When Good Assays Fail QC
A laboratory validates a new immunoassay, runs it for a week, and immediately starts flagging QC failures. The instrument is functioning properly. The reagents are within date. The control materials are from a reputable manufacturer. So, what went wrong? In many cases, the answer has nothing to do with the assay or the QC material itself. The problem is how the QC ranges were established, or more precisely, how they weren’t.
Setting QC ranges using too few data points, borrowing ranges from a previous reagent lot, or defaulting to manufacturer package inserts without in-house verification are among the most common, and most preventable, sources of QC trouble in laboratories today. The result is a QC program that either flags too many false rejections, wasting time and reagents on runs that were perfectly acceptable, or sets limits so wide that real analytical shifts pass through undetected.

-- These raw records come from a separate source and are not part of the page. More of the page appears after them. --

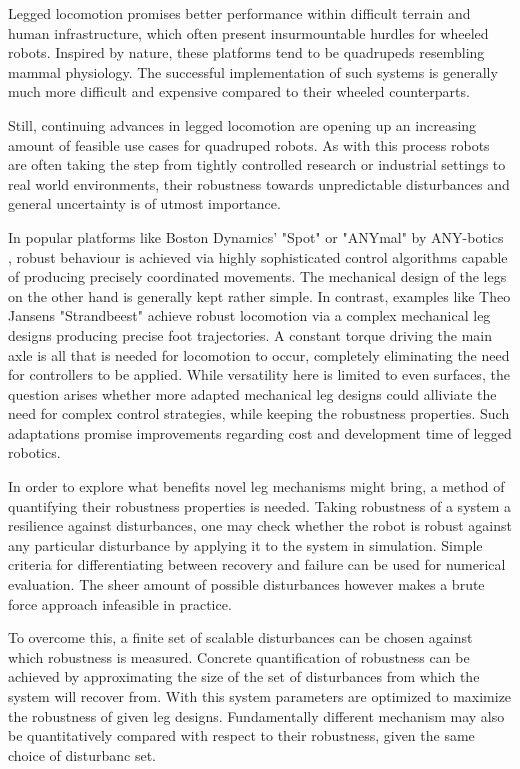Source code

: Legged locomotion promises better performance within difficult terrain and human infrastructure, which often present insurmountable hurdles for wheeled robots. Inspired by nature, these platforms tend to be quadrupeds resembling mammal physiology. The successful implementation of such systems is generally much more difficult and expensive compared to their wheeled counterparts. 

Still, continuing advances in legged locomotion are opening up an increasing amount of feasible use cases for quadruped robots. As with this process robots are often taking the step from tightly controlled research or industrial settings to real world environments, their robustness towards unpredictable disturbances and general uncertainty is of utmost importance. 

In popular platforms like Boston Dynamics' "Spot" \cite{spot} or "ANYmal" by ANY-botics \cite{anymal}, robust behaviour is achieved via highly sophisticated control algorithms capable of producing precisely coordinated movements. The mechanical design of the legs on the other hand is generally kept rather simple. In contrast, examples like Theo Jansens "Strandbeest" \cite{jansen} achieve robust locomotion via a complex mechanical leg designs producing precise foot trajectories. A constant torque driving the main axle is all that is needed for locomotion to occur, completely eliminating the need for controllers to be applied.   
While versatility here is limited to even surfaces, the question arises whether more adapted mechanical leg designs could alliviate the need for complex control strategies, while keeping the robustness properties. Such adaptations promise improvements regarding cost and development time of legged robotics.

In order to explore what benefits novel leg mechanisms might bring, a method of quantifying their robustness properties is needed. Taking robustness of a system a resilience against disturbances, one may check whether the robot is robust against any particular disturbance by applying it to the system in simulation. Simple criteria for differentiating between recovery and failure can be used for numerical evaluation. The sheer amount of possible disturbances however makes a brute force approach infeasible in practice. 

To overcome this, a finite set of scalable disturbances can be chosen against which robustness is measured. Concrete quantification of robustness can be achieved by approximating the size of the set of disturbances from which the system will recover from. 
With this system parameters are optimized to maximize the robustness of given leg designs. Fundamentally different mechanism may also be quantitatively compared with respect to their robustness, given the same choice of disturbanc set.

At UTAK, we have spent more than 50 years supporting laboratories through new assay implementations, reagent lot transitions, and QC troubleshooting. In our experience, the single most impactful step in building a defensible QC program is getting the initial range establishment right. Our technical support team fields questions on this topic constantly, which is what prompted this guide. What follows is a structured, practical methodology that laboratories can apply the next time they bring a new assay online.
Why Range Establishment Matters
Quality control ranges define the decision boundaries a laboratory uses to accept or reject an analytical run. Every time a QC result falls within the established limits, the laboratory gains confidence that patient or case results from that run are reliable. Every time a result falls outside, it triggers investigation and potential corrective action. The integrity of the entire QC program depends on how well those boundaries reflect the true, stable performance of the assay on a specific instrument in a specific laboratory.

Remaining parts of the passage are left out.